» **About this task**
Locate the word "Check" in the material, then show every line that holds it.
(Supplied material begins)
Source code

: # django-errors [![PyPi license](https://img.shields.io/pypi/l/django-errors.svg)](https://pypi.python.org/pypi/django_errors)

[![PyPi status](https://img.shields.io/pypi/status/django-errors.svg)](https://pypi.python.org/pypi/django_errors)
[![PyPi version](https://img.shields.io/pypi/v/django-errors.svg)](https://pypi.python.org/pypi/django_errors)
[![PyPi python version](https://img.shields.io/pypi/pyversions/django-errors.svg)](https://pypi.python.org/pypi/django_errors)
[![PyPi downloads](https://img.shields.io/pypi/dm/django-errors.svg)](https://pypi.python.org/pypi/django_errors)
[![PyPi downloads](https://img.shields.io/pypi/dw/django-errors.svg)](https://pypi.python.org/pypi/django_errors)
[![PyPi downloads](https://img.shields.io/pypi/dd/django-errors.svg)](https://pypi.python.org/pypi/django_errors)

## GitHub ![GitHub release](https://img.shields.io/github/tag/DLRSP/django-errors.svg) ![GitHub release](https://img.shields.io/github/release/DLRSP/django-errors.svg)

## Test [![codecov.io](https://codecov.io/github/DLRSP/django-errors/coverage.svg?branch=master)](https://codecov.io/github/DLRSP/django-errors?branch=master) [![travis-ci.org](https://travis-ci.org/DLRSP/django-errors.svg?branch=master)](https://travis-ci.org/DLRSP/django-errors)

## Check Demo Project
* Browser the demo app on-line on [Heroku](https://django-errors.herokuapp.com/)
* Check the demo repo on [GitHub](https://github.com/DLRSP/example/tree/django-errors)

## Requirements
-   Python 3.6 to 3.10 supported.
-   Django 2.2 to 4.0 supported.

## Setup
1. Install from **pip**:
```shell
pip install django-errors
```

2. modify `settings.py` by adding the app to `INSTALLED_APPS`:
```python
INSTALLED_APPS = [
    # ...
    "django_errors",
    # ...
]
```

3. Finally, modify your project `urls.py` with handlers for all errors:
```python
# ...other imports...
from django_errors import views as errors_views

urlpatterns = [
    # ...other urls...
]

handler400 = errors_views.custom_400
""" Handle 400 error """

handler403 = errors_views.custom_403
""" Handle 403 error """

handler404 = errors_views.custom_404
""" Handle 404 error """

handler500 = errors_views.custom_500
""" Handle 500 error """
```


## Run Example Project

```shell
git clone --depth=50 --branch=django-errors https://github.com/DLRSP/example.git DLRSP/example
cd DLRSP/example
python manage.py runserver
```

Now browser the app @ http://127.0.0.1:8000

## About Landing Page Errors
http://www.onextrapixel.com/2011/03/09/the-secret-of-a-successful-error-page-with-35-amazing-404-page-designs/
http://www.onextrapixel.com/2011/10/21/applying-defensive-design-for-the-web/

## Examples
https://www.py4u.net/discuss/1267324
(Supplied material ends)
» **Answer below**
## Check Demo Project
* Check the demo repo on [GitHub](https://github.com/DLRSP/example/tree/django-errors)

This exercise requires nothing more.